Publié le 3 novembre 2025 à 10h10. La défaite du péronisme aux élections de mi-mandat en Argentine révèle des divisions profondes au sein de ce mouvement politique historique, remettant en question sa capacité à se repositionner face à la montée en puissance du président Javier Milei.
- Les élections de mi-mandat ont mis en évidence les faiblesses internes du péronisme et la lutte d’influence entre Axel Kicillof et Cristina Fernández de Kirchner.
- Le parti de Javier Milei, La Libertad Avanza, a obtenu un résultat supérieur aux attentes, renforçant sa position pour mettre en œuvre ses réformes économiques.
- Le péronisme envisage de former des alliances avec d’autres forces de centre-gauche pour les prochaines élections présidentielles.
La défaite du péronisme aux élections de mi-mandat d’octobre a sonné l’alarme au sein de ce mouvement qui a dominé la vie politique argentine pendant des décennies. L’ascension fulgurante de Javier Milei et de son parti, La Libertad Avanza, a non seulement surpris les observateurs, mais a également exposé les fractures internes qui minent l’opposition.
Le succès de Milei, qui a promis une refonte économique radicale, lui confère désormais une marge de manœuvre accrue au Congrès pour faire adopter ses mesures d’austérité et réduire les dépenses publiques. Ce résultat a également contraint certains péronistes à reconsidérer leur opposition initiale aux politiques du nouveau gouvernement.
Les analystes politiques s’accordent à dire que le péronisme doit impérativement résoudre une lutte de pouvoir entre deux figures emblématiques : Axel Kicillof, gouverneur de la province de Buenos Aires, un bastion traditionnel du péronisme, et Cristina Fernández de Kirchner, ancienne présidente argentine. Cette dernière, actuellement assignée à résidence et condamnée à six ans de prison pour corruption, conserve une influence considérable sur le mouvement.
Cristina Kirchner continue d’apparaître publiquement, saluant ses partisans depuis le balcon de son domicile. Axel Kicillof, qui a été son ministre de l’Économie, lui a rendu visite récemment, soulignant la nécessité de maintenir des liens avec cette figure incontournable pour conserver le soutien de la base péroniste.
Cependant, l’héritage de Cristina Kirchner est controversé. Son mandat a été marqué par une forte augmentation de la masse monétaire, accusée d’alimenter l’inflation galopante, et par des politiques populistes coûteuses. Son passage à la vice-présidence sous le gouvernement d’Alberto Fernández a également été critiqué pour n’avoir pas réussi à enrayer le déclin économique du pays.
Selon Lucas Romero, analyste du groupe de conseil Synopsis, cet héritage constitue un obstacle majeur pour Kicillof et pour le péronisme dans son ensemble.

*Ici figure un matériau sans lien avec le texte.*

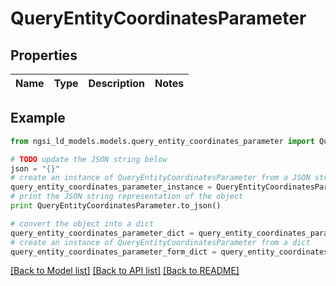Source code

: # QueryEntityCoordinatesParameter


## Properties

Name | Type | Description | Notes
------------ | ------------- | ------------- | -------------

## Example

```python
from ngsi_ld_models.models.query_entity_coordinates_parameter import QueryEntityCoordinatesParameter

# TODO update the JSON string below
json = "{}"
# create an instance of QueryEntityCoordinatesParameter from a JSON string
query_entity_coordinates_parameter_instance = QueryEntityCoordinatesParameter.from_json(json)
# print the JSON string representation of the object
print QueryEntityCoordinatesParameter.to_json()

# convert the object into a dict
query_entity_coordinates_parameter_dict = query_entity_coordinates_parameter_instance.to_dict()
# create an instance of QueryEntityCoordinatesParameter from a dict
query_entity_coordinates_parameter_form_dict = query_entity_coordinates_parameter.from_dict(query_entity_coordinates_parameter_dict)
```
[[Back to Model list]](../README.md#documentation-for-models) [[Back to API list]](../README.md#documentation-for-api-endpoints) [[Back to README]](../README.md)



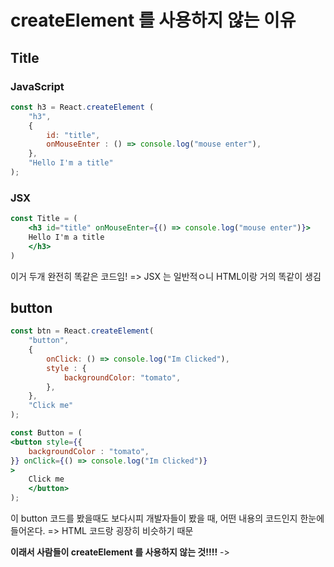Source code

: createElement 를 사용하지 않는 이유
==

Title
---
### JavaScript
```js
const h3 = React.createElement (
    "h3",
    {
        id: "title",
        onMouseEnter : () => console.log("mouse enter"),
    },
    "Hello I'm a title"
);
```

### JSX
```jsx
const Title = (
    <h3 id="title" onMouseEnter={() => console.log("mouse enter")}>
    Hello I'm a title
    </h3>
)
```

이거 두개 완전히 똑같은 코드임! => JSX 는 일반적ㅇ니 HTML이랑 거의 똑같이 생김 

button
---

```js
const btn = React.createElement(
    "button",
    {
        onClick: () => console.log("Im Clicked"),
        style : {
            backgroundColor: "tomato",
        },
    },
    "Click me"
);
```

```jsx
const Button = (
<button style={{
    backgroundColor : "tomato",
}} onClick={() => console.log("Im Clicked")}
>
    Click me
    </button>
);
```
이 button 코드를 봤을때도 보다시피 개발자들이 봤을 때, 어떤 내용의 코드인지 한눈에 들어온다. => HTML 코드랑 굉장히 비슷하기 때문

**이래서 사람들이 createElement 를 사용하지 않는 것!!!!**
->    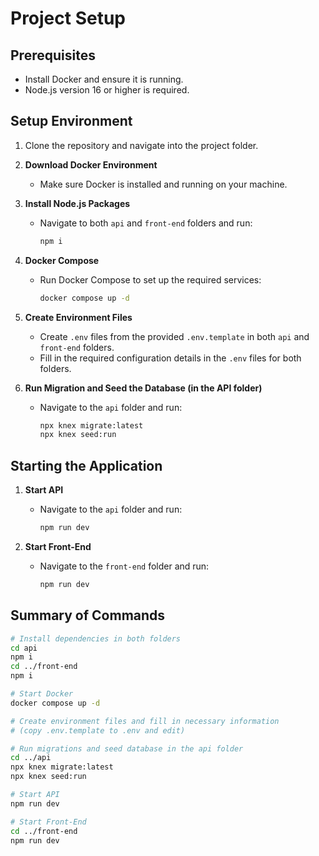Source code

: # Project Setup

## Prerequisites

- Install Docker and ensure it is running.
- Node.js version 16 or higher is required.

## Setup Environment

1. Clone the repository and navigate into the project folder.

2. **Download Docker Environment**

   - Make sure Docker is installed and running on your machine.

3. **Install Node.js Packages**

   - Navigate to both `api` and `front-end` folders and run:
     ```sh
     npm i
     ```

4. **Docker Compose**

   - Run Docker Compose to set up the required services:
     ```sh
     docker compose up -d
     ```

5. **Create Environment Files**

   - Create `.env` files from the provided `.env.template` in both `api` and `front-end` folders.
   - Fill in the required configuration details in the `.env` files for both folders.

6. **Run Migration and Seed the Database (in the API folder)**
   - Navigate to the `api` folder and run:
     ```sh
     npx knex migrate:latest
     npx knex seed:run
     ```

## Starting the Application

1. **Start API**

   - Navigate to the `api` folder and run:
     ```sh
     npm run dev
     ```

2. **Start Front-End**
   - Navigate to the `front-end` folder and run:
     ```sh
     npm run dev
     ```

## Summary of Commands

```sh
# Install dependencies in both folders
cd api
npm i
cd ../front-end
npm i

# Start Docker
docker compose up -d

# Create environment files and fill in necessary information
# (copy .env.template to .env and edit)

# Run migrations and seed database in the api folder
cd ../api
npx knex migrate:latest
npx knex seed:run

# Start API
npm run dev

# Start Front-End
cd ../front-end
npm run dev
```
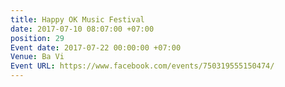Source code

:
 ```yaml
---
title: Happy OK Music Festival
date: 2017-07-10 08:07:00 +07:00
position: 29
Event date: 2017-07-22 00:00:00 +07:00
Venue: Ba Vi
Event URL: https://www.facebook.com/events/750319555150474/
---
```


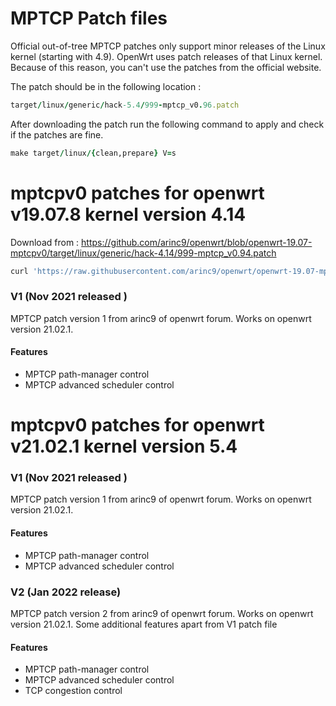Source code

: # MPTCP Patch files

Official out-of-tree MPTCP patches only support minor releases of the Linux kernel (starting with 4.9). OpenWrt uses patch releases of that Linux kernel. Because of this reason, you can't use the patches from the official website.

The patch should be in the following location : 
```ruby 
target/linux/generic/hack-5.4/999-mptcp_v0.96.patch
```
After downloading the patch run the following command to apply and check if the patches are fine.
```ruby 
make target/linux/{clean,prepare} V=s
```

# mptcpv0 patches for openwrt v19.07.8 kernel version 4.14

Download from : https://github.com/arinc9/openwrt/blob/openwrt-19.07-mptcpv0/target/linux/generic/hack-4.14/999-mptcp_v0.94.patch

```ruby 
curl 'https://raw.githubusercontent.com/arinc9/openwrt/openwrt-19.07-mptcpv0/target/linux/generic/hack-4.14/999-mptcp_v0.94.patch' -o target/linux/generic/hack-4.14/999-mptcp_v0.94.patch
```

### V1 (Nov 2021 released )

MPTCP patch version 1 from arinc9 of openwrt forum. Works on openwrt version 21.02.1. 

#### Features
* MPTCP path-manager control
* MPTCP advanced scheduler control


# mptcpv0 patches for openwrt v21.02.1 kernel version 5.4

### V1 (Nov 2021 released )

MPTCP patch version 1 from arinc9 of openwrt forum. Works on openwrt version 21.02.1. 

#### Features
* MPTCP path-manager control
* MPTCP advanced scheduler control


### V2 (Jan 2022 release)

MPTCP patch version 2 from arinc9 of openwrt forum. Works on openwrt version 21.02.1. Some additional features apart from V1 patch file

#### Features
* MPTCP path-manager control
* MPTCP advanced scheduler control
* TCP congestion control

Il sera difficile de convaincre les électeurs indécis de leur accorder une nouvelle chance d’ici à la prochaine élection présidentielle dans deux ans.
« Le mouvement péroniste traverse un moment historiquement faible. »
Lucas Romero, groupe de conseil Synopsis
Romero estime que, sans un nouveau leadership, le péronisme ne pourra redevenir une option viable en 2027 qu’en cas d’échec majeur des politiques de Milei.
Malgré cette situation difficile, les péronistes ne sont pas résignés. Ils envisagent de nouer des alliances avec d’autres forces de centre-gauche pour former un front uni lors de la prochaine élection présidentielle. Jesica Rey, ministre de la Communication de la province de Buenos Aires, a déclaré :
« Désormais, nous nous engageons à construire un espace beaucoup plus large. »
Jesica Rey, ministre de la Communication de la province de Buenos Aires
Cependant, Romero met en garde contre les difficultés de cette stratégie tant que le péronisme restera lié à la figure controversée de Cristina Kirchner. Il souligne la nécessité pour le mouvement de tourner la page du kirchnérisme et de trouver un nouveau visage pour l’avenir.
« Je pense que nous pouvons assister à un regroupement, seulement lorsque le péronisme tourne la page du kirchnérisme et que Cristina perd de sa pertinence. »
Lucas Romero, groupe de conseil Synopsis
Le péronisme, fondé dans les années 1940 par le président populiste Juan Perón, a su se réinventer à plusieurs reprises pour rester une force politique dominante en Argentine. Bien que le parti de Milei ait considérablement augmenté sa représentation au Congrès, le péronisme reste le plus grand parti minoritaire et dispose d’un nombre important de gouverneurs de province.